## Assignment:
Report all lines of the data below that hold the word "grupie".
--- --- ---
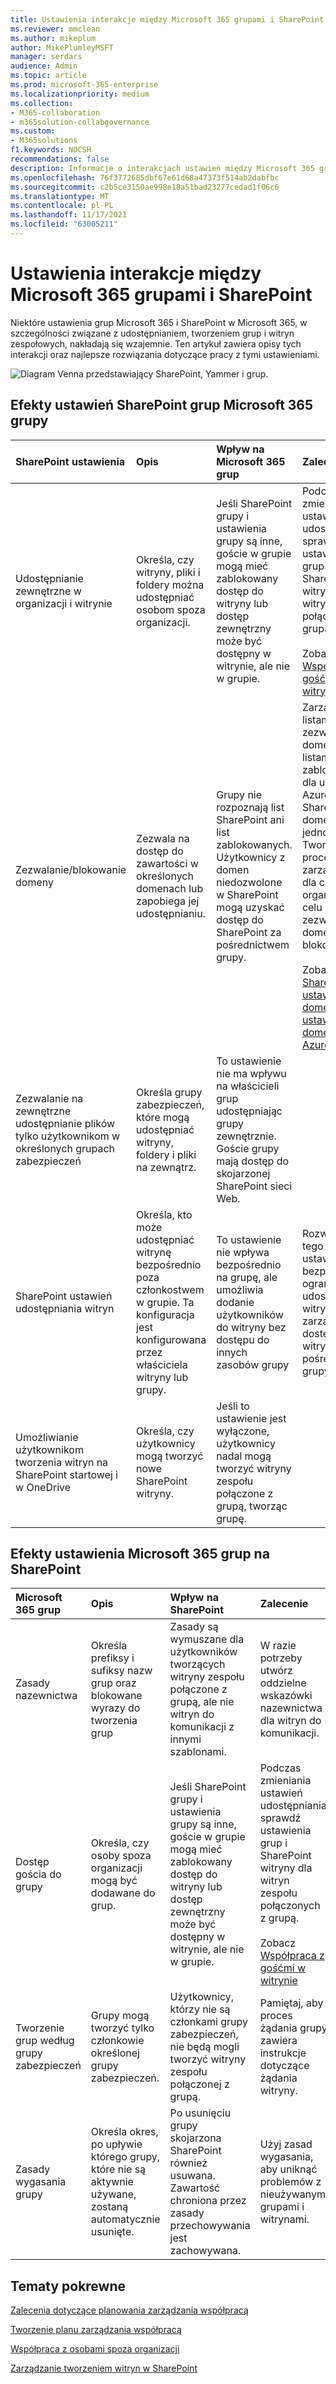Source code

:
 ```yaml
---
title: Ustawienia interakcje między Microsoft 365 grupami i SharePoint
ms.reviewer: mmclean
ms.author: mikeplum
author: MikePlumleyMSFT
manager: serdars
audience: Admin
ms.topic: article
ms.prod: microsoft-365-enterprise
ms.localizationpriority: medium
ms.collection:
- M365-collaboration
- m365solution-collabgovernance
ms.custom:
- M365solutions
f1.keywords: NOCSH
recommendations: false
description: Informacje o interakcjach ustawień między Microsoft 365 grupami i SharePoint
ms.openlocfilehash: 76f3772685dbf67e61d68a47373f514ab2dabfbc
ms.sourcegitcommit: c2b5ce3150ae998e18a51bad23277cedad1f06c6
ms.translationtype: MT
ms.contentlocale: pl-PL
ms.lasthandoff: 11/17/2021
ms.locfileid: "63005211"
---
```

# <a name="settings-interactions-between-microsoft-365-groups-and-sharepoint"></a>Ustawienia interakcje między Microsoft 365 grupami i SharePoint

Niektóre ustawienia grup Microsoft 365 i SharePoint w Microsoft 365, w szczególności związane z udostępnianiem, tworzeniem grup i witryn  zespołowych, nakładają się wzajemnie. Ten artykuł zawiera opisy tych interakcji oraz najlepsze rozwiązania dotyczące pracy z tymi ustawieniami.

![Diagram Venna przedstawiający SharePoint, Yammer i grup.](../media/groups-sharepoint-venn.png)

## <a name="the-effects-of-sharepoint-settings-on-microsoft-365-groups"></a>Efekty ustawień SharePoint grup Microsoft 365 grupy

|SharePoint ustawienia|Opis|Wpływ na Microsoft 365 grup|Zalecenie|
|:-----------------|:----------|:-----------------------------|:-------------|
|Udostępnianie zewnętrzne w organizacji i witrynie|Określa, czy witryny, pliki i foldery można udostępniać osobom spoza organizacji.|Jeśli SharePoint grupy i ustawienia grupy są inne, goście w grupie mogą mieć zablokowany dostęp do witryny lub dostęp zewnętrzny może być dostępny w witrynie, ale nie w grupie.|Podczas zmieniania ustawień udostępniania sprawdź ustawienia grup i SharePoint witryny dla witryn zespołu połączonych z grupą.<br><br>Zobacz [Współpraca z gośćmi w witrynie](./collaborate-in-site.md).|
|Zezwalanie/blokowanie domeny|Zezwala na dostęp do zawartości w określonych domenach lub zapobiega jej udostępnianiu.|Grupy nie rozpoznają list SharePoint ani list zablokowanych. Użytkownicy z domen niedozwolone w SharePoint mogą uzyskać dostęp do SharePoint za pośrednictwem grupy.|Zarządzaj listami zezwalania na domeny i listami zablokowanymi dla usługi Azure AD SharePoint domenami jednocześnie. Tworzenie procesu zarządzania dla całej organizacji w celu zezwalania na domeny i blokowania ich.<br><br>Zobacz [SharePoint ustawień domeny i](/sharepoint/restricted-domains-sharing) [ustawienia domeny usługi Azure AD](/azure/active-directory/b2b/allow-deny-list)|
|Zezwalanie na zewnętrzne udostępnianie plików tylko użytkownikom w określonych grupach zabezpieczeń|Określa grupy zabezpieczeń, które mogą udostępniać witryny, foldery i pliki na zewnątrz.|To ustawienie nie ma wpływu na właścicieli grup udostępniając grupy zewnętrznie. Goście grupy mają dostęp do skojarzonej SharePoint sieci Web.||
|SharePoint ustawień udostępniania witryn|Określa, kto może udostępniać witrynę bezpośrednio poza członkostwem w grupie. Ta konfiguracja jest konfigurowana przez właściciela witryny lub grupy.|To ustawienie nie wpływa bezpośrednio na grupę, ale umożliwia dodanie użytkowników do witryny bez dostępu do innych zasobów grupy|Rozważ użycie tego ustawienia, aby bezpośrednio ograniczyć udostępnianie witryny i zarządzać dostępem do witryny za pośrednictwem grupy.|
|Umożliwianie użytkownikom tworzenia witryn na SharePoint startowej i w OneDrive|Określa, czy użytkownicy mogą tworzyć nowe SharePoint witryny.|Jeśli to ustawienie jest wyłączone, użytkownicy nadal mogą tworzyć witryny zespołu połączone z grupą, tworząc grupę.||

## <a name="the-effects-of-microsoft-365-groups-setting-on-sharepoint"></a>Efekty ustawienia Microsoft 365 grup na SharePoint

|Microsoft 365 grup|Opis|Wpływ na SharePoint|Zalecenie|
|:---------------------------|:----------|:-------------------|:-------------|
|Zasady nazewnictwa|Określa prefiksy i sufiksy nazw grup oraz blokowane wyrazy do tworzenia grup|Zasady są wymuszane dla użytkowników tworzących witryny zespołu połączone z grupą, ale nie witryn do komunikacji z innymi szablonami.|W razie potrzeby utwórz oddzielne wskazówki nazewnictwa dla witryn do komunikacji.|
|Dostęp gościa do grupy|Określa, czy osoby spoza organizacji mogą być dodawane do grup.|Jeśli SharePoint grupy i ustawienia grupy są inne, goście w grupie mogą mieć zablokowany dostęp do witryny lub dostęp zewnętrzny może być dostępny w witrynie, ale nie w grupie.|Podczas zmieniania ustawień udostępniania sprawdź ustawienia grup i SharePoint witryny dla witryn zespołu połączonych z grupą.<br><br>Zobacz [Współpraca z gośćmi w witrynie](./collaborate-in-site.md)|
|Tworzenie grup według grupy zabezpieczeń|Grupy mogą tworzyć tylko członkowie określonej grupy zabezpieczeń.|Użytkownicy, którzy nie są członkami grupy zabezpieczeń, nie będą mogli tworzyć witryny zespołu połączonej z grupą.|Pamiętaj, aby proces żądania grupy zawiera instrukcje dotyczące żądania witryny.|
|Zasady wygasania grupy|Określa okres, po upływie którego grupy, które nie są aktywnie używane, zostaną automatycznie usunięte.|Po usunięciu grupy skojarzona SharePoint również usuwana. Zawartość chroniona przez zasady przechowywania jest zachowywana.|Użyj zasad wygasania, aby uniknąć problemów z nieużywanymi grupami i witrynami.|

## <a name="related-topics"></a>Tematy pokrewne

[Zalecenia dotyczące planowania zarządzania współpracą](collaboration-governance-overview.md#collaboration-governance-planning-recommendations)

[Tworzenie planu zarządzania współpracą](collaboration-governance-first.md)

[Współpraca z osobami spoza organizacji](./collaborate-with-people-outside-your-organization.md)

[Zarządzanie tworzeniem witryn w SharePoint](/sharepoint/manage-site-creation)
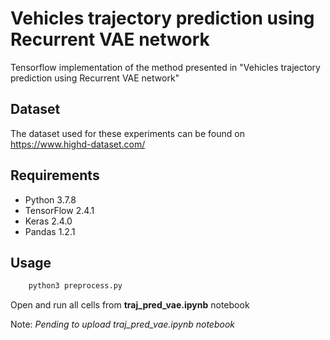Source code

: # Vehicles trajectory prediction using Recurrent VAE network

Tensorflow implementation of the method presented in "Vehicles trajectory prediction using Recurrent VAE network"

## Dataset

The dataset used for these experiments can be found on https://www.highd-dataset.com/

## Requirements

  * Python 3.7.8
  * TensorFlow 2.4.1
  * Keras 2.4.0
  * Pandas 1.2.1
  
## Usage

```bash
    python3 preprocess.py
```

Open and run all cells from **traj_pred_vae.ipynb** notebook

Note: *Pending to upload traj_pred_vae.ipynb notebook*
--- --- ---
## Finished exercise:
|Udostępnianie zewnętrzne w organizacji i witrynie|Określa, czy witryny, pliki i foldery można udostępniać osobom spoza organizacji.|Jeśli SharePoint grupy i ustawienia grupy są inne, goście w grupie mogą mieć zablokowany dostęp do witryny lub dostęp zewnętrzny może być dostępny w witrynie, ale nie w grupie.|Podczas zmieniania ustawień udostępniania sprawdź ustawienia grup i SharePoint witryny dla witryn zespołu połączonych z grupą.<br><br>Zobacz [Współpraca z gośćmi w witrynie](./collaborate-in-site.md).|
|SharePoint ustawień udostępniania witryn|Określa, kto może udostępniać witrynę bezpośrednio poza członkostwem w grupie. Ta konfiguracja jest konfigurowana przez właściciela witryny lub grupy.|To ustawienie nie wpływa bezpośrednio na grupę, ale umożliwia dodanie użytkowników do witryny bez dostępu do innych zasobów grupy|Rozważ użycie tego ustawienia, aby bezpośrednio ograniczyć udostępnianie witryny i zarządzać dostępem do witryny za pośrednictwem grupy.|
|Dostęp gościa do grupy|Określa, czy osoby spoza organizacji mogą być dodawane do grup.|Jeśli SharePoint grupy i ustawienia grupy są inne, goście w grupie mogą mieć zablokowany dostęp do witryny lub dostęp zewnętrzny może być dostępny w witrynie, ale nie w grupie.|Podczas zmieniania ustawień udostępniania sprawdź ustawienia grup i SharePoint witryny dla witryn zespołu połączonych z grupą.<br><br>Zobacz [Współpraca z gośćmi w witrynie](./collaborate-in-site.md)|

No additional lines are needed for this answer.